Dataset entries
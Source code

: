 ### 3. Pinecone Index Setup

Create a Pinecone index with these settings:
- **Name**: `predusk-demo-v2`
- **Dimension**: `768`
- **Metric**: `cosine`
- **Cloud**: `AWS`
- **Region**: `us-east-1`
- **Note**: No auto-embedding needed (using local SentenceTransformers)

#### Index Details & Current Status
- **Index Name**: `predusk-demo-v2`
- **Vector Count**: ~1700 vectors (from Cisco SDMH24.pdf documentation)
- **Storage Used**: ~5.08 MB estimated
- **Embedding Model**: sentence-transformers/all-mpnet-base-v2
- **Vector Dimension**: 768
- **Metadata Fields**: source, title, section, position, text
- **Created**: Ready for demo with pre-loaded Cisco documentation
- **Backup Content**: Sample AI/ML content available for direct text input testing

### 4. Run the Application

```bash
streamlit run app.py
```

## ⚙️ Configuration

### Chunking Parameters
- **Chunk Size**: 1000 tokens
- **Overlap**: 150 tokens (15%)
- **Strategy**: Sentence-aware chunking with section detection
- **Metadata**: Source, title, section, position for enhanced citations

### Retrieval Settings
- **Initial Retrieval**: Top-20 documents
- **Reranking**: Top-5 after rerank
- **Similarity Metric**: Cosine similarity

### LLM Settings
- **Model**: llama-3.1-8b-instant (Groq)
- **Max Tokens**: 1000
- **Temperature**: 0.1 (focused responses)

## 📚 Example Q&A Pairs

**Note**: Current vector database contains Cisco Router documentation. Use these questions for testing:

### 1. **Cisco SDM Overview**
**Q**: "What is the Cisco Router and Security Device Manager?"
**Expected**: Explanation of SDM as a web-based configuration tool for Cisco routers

Exercise brief:
All the entries above need to be reproduced exactly.

Solution for this task:
Source code

: ### 3. Pinecone Index Setup

Create a Pinecone index with these settings:
- **Name**: `predusk-demo-v2`
- **Dimension**: `768`
- **Metric**: `cosine`
- **Cloud**: `AWS`
- **Region**: `us-east-1`
- **Note**: No auto-embedding needed (using local SentenceTransformers)

#### Index Details & Current Status
- **Index Name**: `predusk-demo-v2`
- **Vector Count**: ~1700 vectors (from Cisco SDMH24.pdf documentation)
- **Storage Used**: ~5.08 MB estimated
- **Embedding Model**: sentence-transformers/all-mpnet-base-v2
- **Vector Dimension**: 768
- **Metadata Fields**: source, title, section, position, text
- **Created**: Ready for demo with pre-loaded Cisco documentation
- **Backup Content**: Sample AI/ML content available for direct text input testing

### 4. Run the Application

```bash
streamlit run app.py
```

## ⚙️ Configuration

### Chunking Parameters
- **Chunk Size**: 1000 tokens
- **Overlap**: 150 tokens (15%)
- **Strategy**: Sentence-aware chunking with section detection
- **Metadata**: Source, title, section, position for enhanced citations

### Retrieval Settings
- **Initial Retrieval**: Top-20 documents
- **Reranking**: Top-5 after rerank
- **Similarity Metric**: Cosine similarity

### LLM Settings
- **Model**: llama-3.1-8b-instant (Groq)
- **Max Tokens**: 1000
- **Temperature**: 0.1 (focused responses)

## 📚 Example Q&A Pairs

**Note**: Current vector database contains Cisco Router documentation. Use these questions for testing:

### 1. **Cisco SDM Overview**
**Q**: "What is the Cisco Router and Security Device Manager?"
**Expected**: Explanation of SDM as a web-based configuration tool for Cisco routers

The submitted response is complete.